::: Provided data :::
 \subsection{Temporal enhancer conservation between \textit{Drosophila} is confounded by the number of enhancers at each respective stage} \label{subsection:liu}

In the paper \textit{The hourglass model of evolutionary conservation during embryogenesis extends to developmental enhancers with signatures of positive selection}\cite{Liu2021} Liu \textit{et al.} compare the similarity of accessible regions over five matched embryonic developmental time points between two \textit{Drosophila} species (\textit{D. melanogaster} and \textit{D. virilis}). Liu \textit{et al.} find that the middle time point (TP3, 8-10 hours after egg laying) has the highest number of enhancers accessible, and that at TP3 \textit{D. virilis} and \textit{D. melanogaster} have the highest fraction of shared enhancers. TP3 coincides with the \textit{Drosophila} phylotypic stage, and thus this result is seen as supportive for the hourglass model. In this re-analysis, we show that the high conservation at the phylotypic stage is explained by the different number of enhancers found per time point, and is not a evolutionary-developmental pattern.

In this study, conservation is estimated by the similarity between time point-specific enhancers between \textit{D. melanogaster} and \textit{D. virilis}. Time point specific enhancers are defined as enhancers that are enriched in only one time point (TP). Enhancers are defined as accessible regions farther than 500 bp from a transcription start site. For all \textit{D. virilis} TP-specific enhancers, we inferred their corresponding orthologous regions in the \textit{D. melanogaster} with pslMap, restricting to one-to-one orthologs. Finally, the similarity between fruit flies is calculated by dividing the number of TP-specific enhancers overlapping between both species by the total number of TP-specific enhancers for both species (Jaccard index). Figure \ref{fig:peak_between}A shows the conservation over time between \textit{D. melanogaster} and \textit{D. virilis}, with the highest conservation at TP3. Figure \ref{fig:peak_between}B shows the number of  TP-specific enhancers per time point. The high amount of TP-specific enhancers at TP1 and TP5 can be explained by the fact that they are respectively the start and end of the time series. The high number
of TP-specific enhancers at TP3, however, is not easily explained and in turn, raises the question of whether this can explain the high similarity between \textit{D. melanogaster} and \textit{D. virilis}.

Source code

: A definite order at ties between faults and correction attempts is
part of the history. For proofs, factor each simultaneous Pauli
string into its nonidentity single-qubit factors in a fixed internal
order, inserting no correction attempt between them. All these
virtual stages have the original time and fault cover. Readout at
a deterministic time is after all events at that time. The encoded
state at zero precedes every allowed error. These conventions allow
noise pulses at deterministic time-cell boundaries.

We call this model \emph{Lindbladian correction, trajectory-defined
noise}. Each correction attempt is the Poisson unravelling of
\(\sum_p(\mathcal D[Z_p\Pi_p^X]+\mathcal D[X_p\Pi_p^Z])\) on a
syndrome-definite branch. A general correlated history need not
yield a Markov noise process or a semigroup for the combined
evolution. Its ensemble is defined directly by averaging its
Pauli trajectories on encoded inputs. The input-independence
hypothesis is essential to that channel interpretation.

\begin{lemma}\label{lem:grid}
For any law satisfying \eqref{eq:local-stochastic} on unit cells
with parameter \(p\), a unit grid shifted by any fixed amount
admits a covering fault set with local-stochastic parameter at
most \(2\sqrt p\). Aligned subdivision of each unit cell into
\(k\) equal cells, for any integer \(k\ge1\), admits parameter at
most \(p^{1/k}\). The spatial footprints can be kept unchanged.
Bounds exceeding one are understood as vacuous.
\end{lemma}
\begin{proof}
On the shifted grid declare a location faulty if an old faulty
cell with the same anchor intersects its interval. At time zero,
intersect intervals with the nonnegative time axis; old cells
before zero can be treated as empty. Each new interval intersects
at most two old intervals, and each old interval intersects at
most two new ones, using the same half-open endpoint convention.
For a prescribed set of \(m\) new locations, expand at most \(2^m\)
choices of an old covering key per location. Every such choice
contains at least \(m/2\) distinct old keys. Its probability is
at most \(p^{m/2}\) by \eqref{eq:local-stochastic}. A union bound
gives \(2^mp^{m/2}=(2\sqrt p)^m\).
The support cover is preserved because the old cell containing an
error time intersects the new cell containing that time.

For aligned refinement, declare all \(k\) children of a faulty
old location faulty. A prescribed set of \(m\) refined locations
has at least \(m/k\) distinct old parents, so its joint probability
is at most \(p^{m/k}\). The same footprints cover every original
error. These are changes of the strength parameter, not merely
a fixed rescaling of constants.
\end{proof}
:::
::: Provided data :::
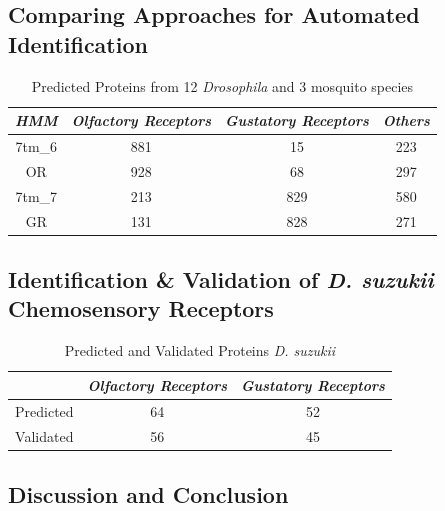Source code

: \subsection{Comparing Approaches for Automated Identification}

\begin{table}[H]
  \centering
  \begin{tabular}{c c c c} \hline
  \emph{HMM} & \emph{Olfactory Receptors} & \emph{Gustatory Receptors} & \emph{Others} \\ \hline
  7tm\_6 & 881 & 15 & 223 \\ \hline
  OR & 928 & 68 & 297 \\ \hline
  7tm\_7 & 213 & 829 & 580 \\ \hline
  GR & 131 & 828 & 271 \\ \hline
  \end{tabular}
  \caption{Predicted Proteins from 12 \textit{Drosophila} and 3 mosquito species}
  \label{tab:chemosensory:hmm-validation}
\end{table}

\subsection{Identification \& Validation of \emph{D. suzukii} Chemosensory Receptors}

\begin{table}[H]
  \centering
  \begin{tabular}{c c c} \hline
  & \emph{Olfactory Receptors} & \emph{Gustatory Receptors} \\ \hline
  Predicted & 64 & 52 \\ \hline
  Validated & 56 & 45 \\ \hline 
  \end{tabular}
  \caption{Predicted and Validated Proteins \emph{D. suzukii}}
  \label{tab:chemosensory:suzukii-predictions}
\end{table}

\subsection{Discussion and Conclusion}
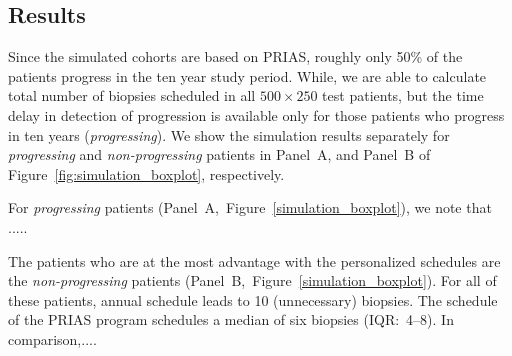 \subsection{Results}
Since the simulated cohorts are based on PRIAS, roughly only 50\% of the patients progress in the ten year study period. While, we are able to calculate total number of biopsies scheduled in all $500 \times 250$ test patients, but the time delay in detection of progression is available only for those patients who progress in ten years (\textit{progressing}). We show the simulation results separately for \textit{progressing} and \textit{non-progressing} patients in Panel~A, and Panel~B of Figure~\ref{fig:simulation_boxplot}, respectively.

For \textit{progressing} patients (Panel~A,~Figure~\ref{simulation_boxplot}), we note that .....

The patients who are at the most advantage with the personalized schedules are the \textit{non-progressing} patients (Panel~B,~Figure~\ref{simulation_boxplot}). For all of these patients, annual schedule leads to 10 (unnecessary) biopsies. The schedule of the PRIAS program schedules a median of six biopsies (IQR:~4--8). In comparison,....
:::
Beginning with the line above that contains "a deterministic time", copy each line exactly up to and including the line that contains "D[X_p\Pi_p^Z])\) on a", and go no further.

- Task output:
a deterministic time is after all events at that time. The encoded
state at zero precedes every allowed error. These conventions allow
noise pulses at deterministic time-cell boundaries.

We call this model \emph{Lindbladian correction, trajectory-defined
noise}. Each correction attempt is the Poisson unravelling of
\(\sum_p(\mathcal D[Z_p\Pi_p^X]+\mathcal D[X_p\Pi_p^Z])\) on a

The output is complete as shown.